What can keep out the wind and rain for now but a giant blue plastic tarp? You duct tape it in place. It doesn’t hold. With each new storm, another gray strip loosens and soon an entire corner is flapping and you can see in. Maybe you could sew on a patch like you used to do on ripped jeans, before it was a fashion trend to wear them with threads exposed. Or a graft on a wound, but still you’d see the scars.

You could board it up, paint over it, but it will never be the same. Maybe you should just knock the damn thing down with a wrecking ball, only leaving the chimney standing like the builder did to our old house. Or smooth over the particles and level the ground. Dust to dust. Don’t even rebuild.

A year and eight months after Mom’s death, and not quite as long since I left New Jersey and moved to California, already the tarp is coming off. It was only a flimsy stop-gap. Underneath, the hole is the same. It hasn’t gotten smaller or healed in any way. From one angle, everything looks intact. You see me smiling in photos with my new running friends. I’ve got a sweaty-faced, toothy grin after crossing a finish line. I’m chit-chatting at a gathering of animal rescuers. I’m verbally nodding as someone tells me about a school project. But if you shift your view 90 degrees, you’ll see what’s under the tarp. Like one of those fright makeup tutorials on YouTube where a beautiful woman paints her face to look like it’s been eaten away. She turns her head and she’s a zombie.

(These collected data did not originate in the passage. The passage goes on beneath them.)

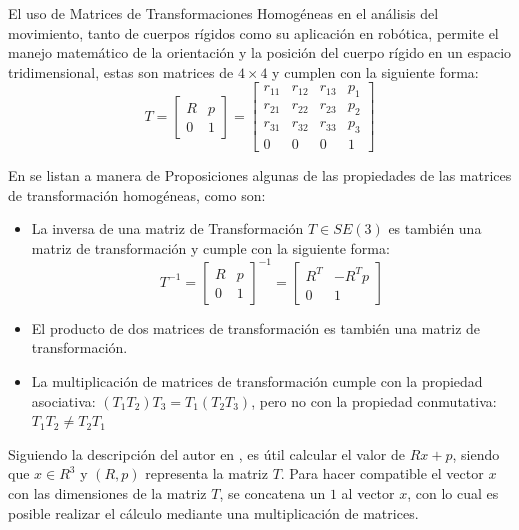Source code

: El uso de Matrices de Transformaciones Homogéneas en el análisis del movimiento, tanto de cuerpos rígidos como su aplicación en robótica, permite el manejo matemático de la orientación y la posición del cuerpo rígido en un espacio tridimensional, estas son matrices de $4 \times 4$ y cumplen con la siguiente forma:\\

\begin{equation*}
	T = 
    \begin{bmatrix}
	R & p\\
	0 & 1 
	\end{bmatrix} = 
    \begin{bmatrix}
	r_{11} & r_{12} & r_{13} & p_{1}\\
	r_{21} & r_{22} & r_{23} & p_{2}\\
	r_{31} & r_{32} & r_{33} & p_{3}\\
	0 & 0 & 0 & 1 
	\end{bmatrix}
\end{equation*}

En \cite{lynch_modern_2017} se listan a manera de Proposiciones algunas de las propiedades de las matrices de transformación homogéneas, como son:\\
\begin{itemize}
    \item La inversa de una matriz de Transformación $T \in SE(3)$ es también una matriz de transformación y cumple con la siguiente forma:
    \begin{equation*}
        T^{-1} = 
    \begin{bmatrix}
	R & p\\
	0 & 1 
	\end{bmatrix}^{-1} = 
    \begin{bmatrix}
	R^{T} & -R^{T}p\\
	0 & 1 
	\end{bmatrix}
    \end{equation*}
    \item El producto de dos matrices de transformación es también una matriz de transformación.
    \item La multiplicación de matrices de transformación cumple con la propiedad asociativa: $(T_{1}T_{2})T_{3}=T_{1}(T_{2}T_{3})$, pero no con la propiedad conmutativa: $T_{1}T_{2}\neq T_{2}T_{1}$  
\end{itemize}

Siguiendo la descripción del autor en \cite{lynch_modern_2017}, es útil calcular el valor de $Rx+p$, siendo que $x \in R^{3}$ y $(R,p)$ representa la matriz $T$. Para hacer compatible el vector $x$ con las dimensiones de la matriz $T$, se concatena un $1$ al vector $x$, con lo cual es posible realizar el cálculo mediante una multiplicación de matrices.

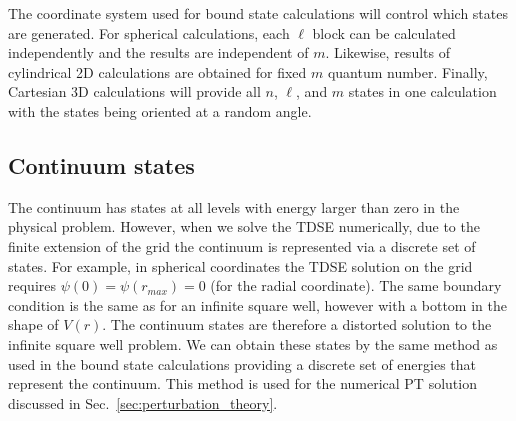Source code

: The coordinate system used for bound state calculations will control which states are generated. For spherical calculations, each $\ell$ block can be calculated independently and the results are independent of $m$. Likewise, results of cylindrical 2D calculations are obtained for fixed $m$ quantum number. Finally, Cartesian 3D calculations will provide all $n$, $\ell$, and $m$ states in one calculation with the states being oriented at a random angle.

\subsection{Continuum states} %
\label{sub:continuum_states}
The continuum has states at all levels with energy larger than zero in the physical problem. However, when we solve the TDSE numerically, due to the finite extension of the grid the continuum is represented via a discrete set of states. For example, in spherical coordinates the TDSE solution on the grid requires $\psi(0) = \psi(r_{max}) = 0$ (for the radial coordinate). The same boundary condition is the same as for an infinite square well, however with a bottom in the shape of $V(r)$. The continuum states are therefore a distorted solution to the infinite square well problem. We can obtain these states by the same method as used in the bound state calculations providing a discrete set of energies that represent the continuum. This method is used for the numerical PT solution discussed in Sec.~\ref{sec:perturbation_theory}.

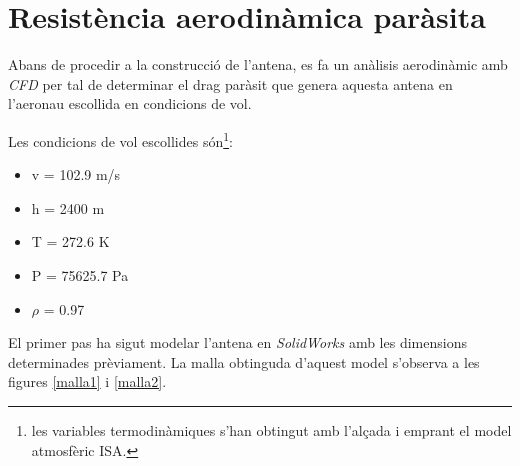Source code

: \section{Resistència aerodinàmica paràsita}
Abans de procedir a la construcció de l'antena, es fa un anàlisis aerodinàmic amb \textit{CFD} per tal de determinar el drag paràsit que genera aquesta antena en l'aeronau escollida en condicions de vol.

Les condicions de vol escollides són\footnote{les variables termodinàmiques s'han obtingut amb l'alçada i emprant el model atmosfèric ISA.}:
\begin{itemize}
\item v = 102.9 m/s
\item h = 2400 m
\item T = 272.6 K
\item P = 75625.7 Pa
\item $\rho$ = 0.97
\end{itemize}

El primer pas ha sigut modelar l'antena en \textit{SolidWorks} amb les dimensions determinades prèviament. La malla obtinguda d'aquest model s'observa a les figures \ref{malla1} i \ref{malla2}.

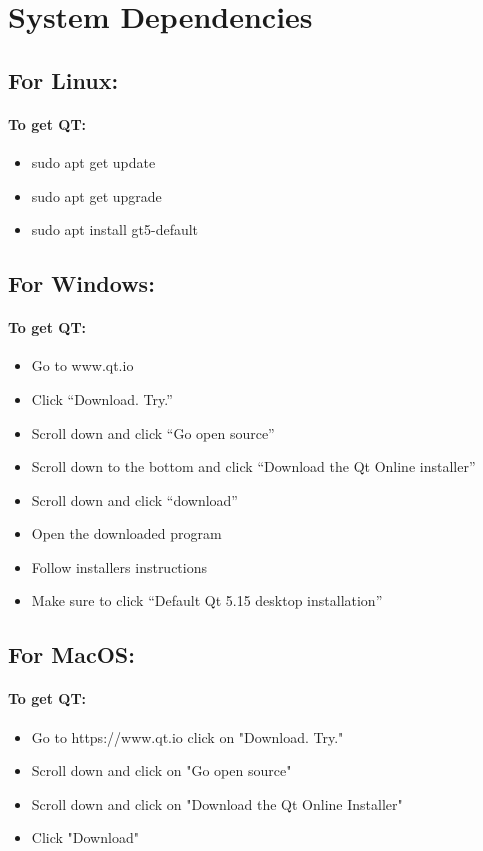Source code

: \chapter{System Dependencies}
  \section{For Linux:}
  \subsubsection*{To get QT:}
    \begin{itemize}
      \item sudo apt get update
      \item sudo apt get upgrade
      \item sudo apt install gt5-default
    \end{itemize}

  \bigskip
  \section{For Windows:}
  \subsubsection*{To get QT:}
    \begin{itemize}
      \item Go to www.qt.io
      \item Click “Download. Try.”
      \item Scroll down and click “Go open source”
      \item Scroll down to the bottom and click “Download the Qt Online installer”
      \item Scroll down and click “download”
      \item Open the downloaded program
      \item Follow installers instructions
      \item Make sure to click “Default Qt 5.15 desktop installation”
    \end{itemize}

  \bigskip
  \section{For MacOS:}
  \subsubsection*{To get QT:}
    \begin{itemize}
      \item Go to https://www.qt.io click on "Download. Try."
      \item Scroll down and click on "Go open source"
      \item Scroll down and click on "Download the Qt Online Installer"
      \item Click "Download"
    \end{itemize}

Do not misinterpret my smile as happiness.

Exactly a year ago, on December 27, when the embers on the ground were still smoldering and all the tears I shed could not put them out, I went for a run on a chilly, windy morning. I remember the date because it was just after Christmas and there were storms on the East Coast and high winds on the West, and this year the weather was identical in San Jose, so I looked back at my journal entry to check and I was right. Even something as simple as a run could set off an aftershock. That day, for someone in Brooklyn, lightning struck in the form of a winning Powerball ticket. The person was lucky it wasn’t really lightning. Later, a transformer blew up in Queens and lit up the Manhattan skyline in an eerie blue light that scared people into speculating it might be aliens taking over our already other-worldly world. It wasn’t, of course. Just multiple explosions that shut the power down in parts of the city and outer boroughs.

So the lottery winner had good luck, the blacked out Manhattanites not so much. And me, I’ve got a dark rain cloud perpetually hovering over my head. I have only bad luck.

It was clear and sunny, but very windy. I was on my way back from the park across the street where the Los Alamitos Creek trailhead begins and where I had gone for a short recovery run, since my knee was still achy after that weekend’s mountain climbing expedition. I was finishing up the run, on the sidewalk in front of my apartment complex, when the wind picked up and suddenly – lightening struck. I thought so. I didn’t really know what hit me. All I knew was something came out of the sky and hit the bridge of my nose -- just between my eyes. It wasn’t lightning; just a huge branch from a tree that broke off in the wind and scraped my nose on the way down. Stunned and reeling, I touched my face to find blood on my hand. A car pulled over and a lady who witnessed the tree branch strike got out to ask if I was okay. I wasn’t. I looked at my reflection in her passenger side car window and saw blood on my nose. She handed me some tissues and I held them over the gash. But I reassured her that I lived a few minutes away inside the complex and that I’d be fine.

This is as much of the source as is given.